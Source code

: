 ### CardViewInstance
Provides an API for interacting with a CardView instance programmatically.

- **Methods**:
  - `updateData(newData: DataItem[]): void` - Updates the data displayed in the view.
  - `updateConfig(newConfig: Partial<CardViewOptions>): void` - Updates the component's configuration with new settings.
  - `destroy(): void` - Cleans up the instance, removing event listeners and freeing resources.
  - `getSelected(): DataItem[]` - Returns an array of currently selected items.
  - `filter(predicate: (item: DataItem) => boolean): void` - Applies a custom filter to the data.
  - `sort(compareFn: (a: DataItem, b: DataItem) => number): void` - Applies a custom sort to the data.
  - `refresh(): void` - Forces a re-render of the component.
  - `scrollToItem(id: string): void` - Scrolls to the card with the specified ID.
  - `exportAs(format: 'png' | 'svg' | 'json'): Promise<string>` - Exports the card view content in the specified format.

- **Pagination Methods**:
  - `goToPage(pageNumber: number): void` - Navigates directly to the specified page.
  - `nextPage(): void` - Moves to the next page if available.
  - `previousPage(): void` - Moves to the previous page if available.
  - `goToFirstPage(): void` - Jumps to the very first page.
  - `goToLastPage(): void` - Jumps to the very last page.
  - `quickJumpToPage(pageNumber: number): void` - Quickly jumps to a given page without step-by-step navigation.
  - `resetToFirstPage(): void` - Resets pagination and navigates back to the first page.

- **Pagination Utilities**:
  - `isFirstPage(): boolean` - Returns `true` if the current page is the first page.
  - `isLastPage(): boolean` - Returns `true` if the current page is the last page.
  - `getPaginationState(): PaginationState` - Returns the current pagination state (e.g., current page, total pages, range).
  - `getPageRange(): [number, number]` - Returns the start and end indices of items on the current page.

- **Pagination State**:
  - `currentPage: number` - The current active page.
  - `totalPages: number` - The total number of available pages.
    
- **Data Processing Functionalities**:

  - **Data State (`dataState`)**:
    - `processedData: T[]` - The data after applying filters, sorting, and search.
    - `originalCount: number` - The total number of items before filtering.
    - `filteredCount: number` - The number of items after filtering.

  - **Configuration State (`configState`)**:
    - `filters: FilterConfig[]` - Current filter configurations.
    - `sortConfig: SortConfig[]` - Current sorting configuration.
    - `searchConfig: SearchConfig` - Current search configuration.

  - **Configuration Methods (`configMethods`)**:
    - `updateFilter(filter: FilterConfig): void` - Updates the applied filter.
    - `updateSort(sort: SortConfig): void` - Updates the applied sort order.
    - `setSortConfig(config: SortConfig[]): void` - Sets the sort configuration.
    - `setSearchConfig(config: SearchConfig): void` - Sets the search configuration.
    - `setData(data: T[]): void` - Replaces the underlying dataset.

What to work on = Write out only the lines that run from the line containing "currently selected items." through the line containing "sort to the data.", both included, exactly as they appear above.

Solution =
  - `getSelected(): DataItem[]` - Returns an array of currently selected items.
  - `filter(predicate: (item: DataItem) => boolean): void` - Applies a custom filter to the data.
  - `sort(compareFn: (a: DataItem, b: DataItem) => number): void` - Applies a custom sort to the data.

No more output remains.